YOUR OBJECTIVE. Set down exactly, from the records below, the line with "distributed SQL database's" through the line with "### Migrating to a new subdomain", and nothing else.

THE DATA.

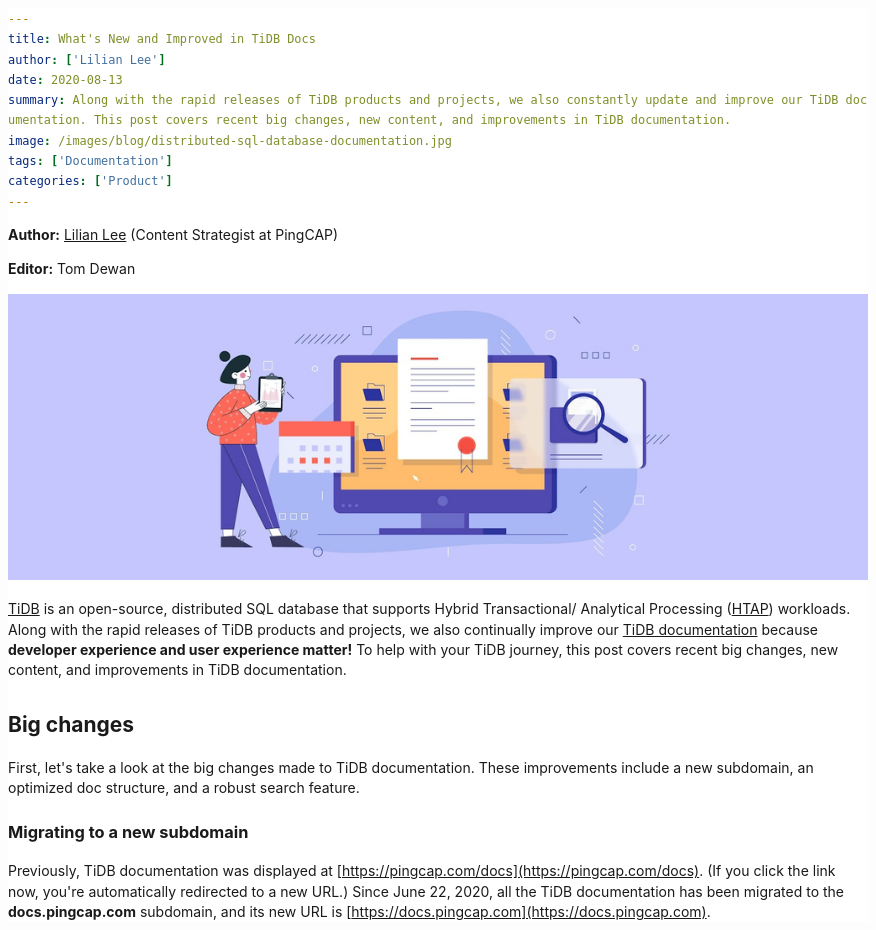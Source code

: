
 ```yaml
---
title: What's New and Improved in TiDB Docs
author: ['Lilian Lee']
date: 2020-08-13
summary: Along with the rapid releases of TiDB products and projects, we also constantly update and improve our TiDB documentation. This post covers recent big changes, new content, and improvements in TiDB documentation.
image: /images/blog/distributed-sql-database-documentation.jpg
tags: ['Documentation']
categories: ['Product']
---
```


**Author:** [Lilian Lee](https://github.com/lilin90) (Content Strategist at PingCAP)

**Editor:** Tom Dewan

![A distributed SQL database's documentation](media/distributed-sql-database-documentation.jpg)

[TiDB](https://docs.pingcap.com/tidb/stable/overview) is an open-source, distributed SQL database that supports Hybrid Transactional/ Analytical Processing ([HTAP](https://en.wikipedia.org/wiki/HTAP)) workloads. Along with the rapid releases of TiDB products and projects, we also continually improve our [TiDB documentation](https://docs.pingcap.com/tidb/stable) because **developer experience and user experience matter!** To help with your TiDB journey, this post covers recent big changes, new content, and improvements in TiDB documentation.

## Big changes

First, let's take a look at the big changes made to TiDB documentation. These improvements include a new subdomain, an optimized doc structure, and a robust search feature.

### Migrating to a new subdomain

Previously, TiDB documentation was displayed at [https://pingcap.com/docs](https://pingcap.com/docs). (If you click the link now, you're automatically redirected to a new URL.) Since June 22, 2020, all the TiDB documentation has been migrated to the **docs.pingcap.com** subdomain, and its new URL is [https://docs.pingcap.com](https://docs.pingcap.com).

COMPLETED EXERCISE.
![A distributed SQL database's documentation](media/distributed-sql-database-documentation.jpg)

[TiDB](https://docs.pingcap.com/tidb/stable/overview) is an open-source, distributed SQL database that supports Hybrid Transactional/ Analytical Processing ([HTAP](https://en.wikipedia.org/wiki/HTAP)) workloads. Along with the rapid releases of TiDB products and projects, we also continually improve our [TiDB documentation](https://docs.pingcap.com/tidb/stable) because **developer experience and user experience matter!** To help with your TiDB journey, this post covers recent big changes, new content, and improvements in TiDB documentation.

## Big changes

First, let's take a look at the big changes made to TiDB documentation. These improvements include a new subdomain, an optimized doc structure, and a robust search feature.

### Migrating to a new subdomain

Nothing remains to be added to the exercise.